Но вне зависимости от объяснений очевидно одно – топливо по-прежнему является безоговорочно ключевым и почти единственным костылём российской экономики. Это и с самых высоких трибун спокойно признают: «Очень беспокоит то, что такая стагнация произошла в реальных доходах населения. Ну объяснение есть, прежде всего оно связано с резким падением цен на энергоносители. Пока всё у нас росло, нефть-то была 100 и больше долларов за баррель. А сейчас 60. Разница есть? В два раза почти… Есть и объективные обстоятельства, понимаете. Что можно сказать про персональную ответственность, если снизились цены на нефть на мировом рынке».
А как же два десятилетия вставания с колен и соскакивания с нефтяной кощеевой иглы? Результаты всего этого где? Напрашивается совсем неприличная рифма, поэтому подберём тоже неприличную, но чуть менее. Вероятно, в Конституционном суде, который должен принять – и обязательно примет – решение о продлении всего этого великолепия ещё на – дцать лет.
Михаил Горбачёв, явно намеряв себе властный срок не меньше, чем у Иосифа Виссарионовича, в 1990 году сосредоточил в своих руках все рычаги власти, в частности, продавил свою кандидатуру на специально созданный пост президента СССР. До распада СССР оставалось полтора года.
И как быть с искромётными шуточками и шокирующими историческими открытиями на тему СССР, где производили одни лишь галоши? В СССР, даже в рамках этой поистине альтернативной истории, хотя бы их производили. Бензин, кстати, на фоне решения об увеличении нефтедобычи, согласно законам российской экономики (они не менее альтернативные, чем история) ладно бы остался на своем месте – нет, подорожал. Люди уже хохмят: «Нефть дешевеет – бензин дорожает. Нефть дорожает – бензин дорожает. Нефть ничего не делает – бензин дорожает. Бензин целеустремлённый и плевал на условности. Будь как бензин».
Ну, про Конституционный суд, которому с лёгкой руки Валентины Терешковой прибавилось такой же лёгкой и приятной работы, я уже сказал. Особо добавить ничего. И потому что всё ясно, и потому что я трезво смотрю на границы свободы высказывания в российских СМИ и благодарен уже за тот простор, который мне дают. Но кое-что все-таки добавлю.

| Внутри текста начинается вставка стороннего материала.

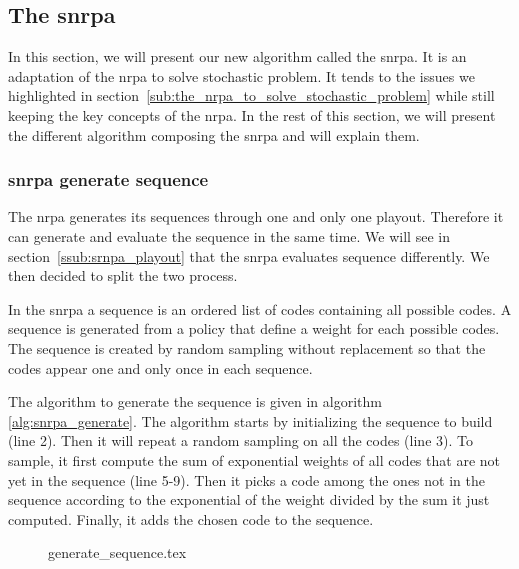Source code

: \subsection{The \acrlong{snrpa}}%
\label{sub:the_snrpa}

In this section, we will present our new algorithm called the \gls{snrpa}.
It is an adaptation of the \gls{nrpa} to solve stochastic problem.
It tends to the issues we highlighted in section~\ref{sub:the_nrpa_to_solve_stochastic_problem} while still keeping the key concepts of the \gls{nrpa}.
In the rest of this section, we will present the different algorithm composing the \gls{snrpa} and will explain them.

\subsubsection{\acrshort{snrpa} generate sequence}%
\label{ssub:snrpa_sequence_generation}

The \gls{nrpa} generates its sequences through one and only one playout.
Therefore it can generate and evaluate the sequence in the same time.
We will see in section~\ref{ssub:srnpa_playout} that the \gls{snrpa} evaluates sequence differently.
We then decided to split the two process.

In the \gls{snrpa} a sequence is an ordered list of codes containing all possible codes.
A sequence is generated from a policy that define a weight for each possible codes.
The sequence is created by random sampling without replacement so that the codes appear one and only once in each sequence.

The algorithm to generate the sequence is given in algorithm \ref{alg:snrpa_generate}.
The algorithm starts by initializing the sequence to build (line 2).
Then it will repeat a random sampling on all the codes (line 3).
To sample, it first compute the sum of exponential weights of all codes that are not yet in the sequence (line 5-9).
Then it picks a code among the ones not in the sequence according to the exponential of the weight divided by the sum it just computed.
Finally, it adds the chosen code to the sequence.

\begin{figure}[htpb]
    \centering
    \begin{minipage}{.7\linewidth}
        {generate_sequence.tex}
    \end{minipage}
\end{figure}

Я не раз говорил, что стал относиться к существующей системе не просто критично, а оппозиционно после памятного съезда «Единой России» в 2011 году, когда произошла памятная пересменка власти – «а мы так с самого начала договорились». При этом я совершенно не абсолютизирую демократию, как и любую другую форму правления – можно спорить, какая лучше, но в целом каждая хороша или плоха в конкретной стране и в конкретном историческом контексте.
Пусть будет честная, открытая диктатура, и врагов своих она пусть судит, открыто говоря, что они враги, а не за махинации с лесом, совершенно копеечные по «шкале полковника Захарченко». А не можете её обустроить – обустраивайте нормальную конкурентность, честный подсчёт голосов…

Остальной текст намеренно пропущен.